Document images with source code
:::

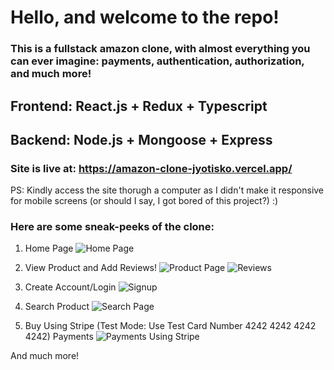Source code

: # Hello, and welcome to the repo!

### This is a fullstack amazon clone, with almost everything you can ever imagine: payments, authentication, authorization, and much more!

## Frontend: React.js + Redux + Typescript
## Backend: Node.js + Mongoose + Express

### Site is live at: https://amazon-clone-jyotisko.vercel.app/ 
PS: Kindly access the site thorugh a computer as I didn't make it responsive for mobile screens (or should I say, I got bored of this project?) :)
### Here are some sneak-peeks of the clone:
1. Home Page
![Home Page](https://github.com/user-attachments/assets/baff34a2-7ffd-4b80-9052-8f44c17f0d0f)

2. View Product and Add Reviews!
![Product Page](https://github.com/user-attachments/assets/9b1fd4f5-fb70-4ce7-ba57-fb4fa8950fb2)
![Reviews](https://github.com/user-attachments/assets/c60a9325-c7b7-4062-9d81-7423aac8f8f7)

3. Create Account/Login
![Signup](https://github.com/user-attachments/assets/4313eb08-0ed2-4543-9945-65da028773d9)

4. Search Product
![Search Page](https://github.com/user-attachments/assets/d6b75043-1c1e-4bcb-8d95-7585f303f6da)

5. Buy Using Stripe (Test Mode: Use Test Card Number 4242 4242 4242 4242) Payments
![Payments Using Stripe](https://github.com/user-attachments/assets/4f1c9ac6-d0c9-4e68-be47-932c6c246879)

And much more!
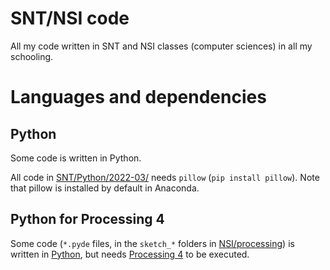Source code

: # SNT/NSI code
 All my code written in SNT and NSI classes (computer sciences) in all my schooling.

# Languages and dependencies
## Python
Some code is written in Python.

All code in [SNT/Python/2022-03/](SNT/Python/2022-03/) needs `pillow` (`pip install pillow`). Note that pillow is installed by default in Anaconda.

## Python for Processing 4
Some code (`*.pyde` files, in the `sketch_*` folders in [NSI/processing](NSI/processing)) is written in [Python](https://py.processing.org), but needs [Processing 4](https://processing.org) to be executed.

:::

_TASK TO COMPLETE:_
Could you find each line in the entries that contains the string "more" and copy it?

_EXERCISE ANSWER:_
### This is a fullstack amazon clone, with almost everything you can ever imagine: payments, authentication, authorization, and much more!
And much more!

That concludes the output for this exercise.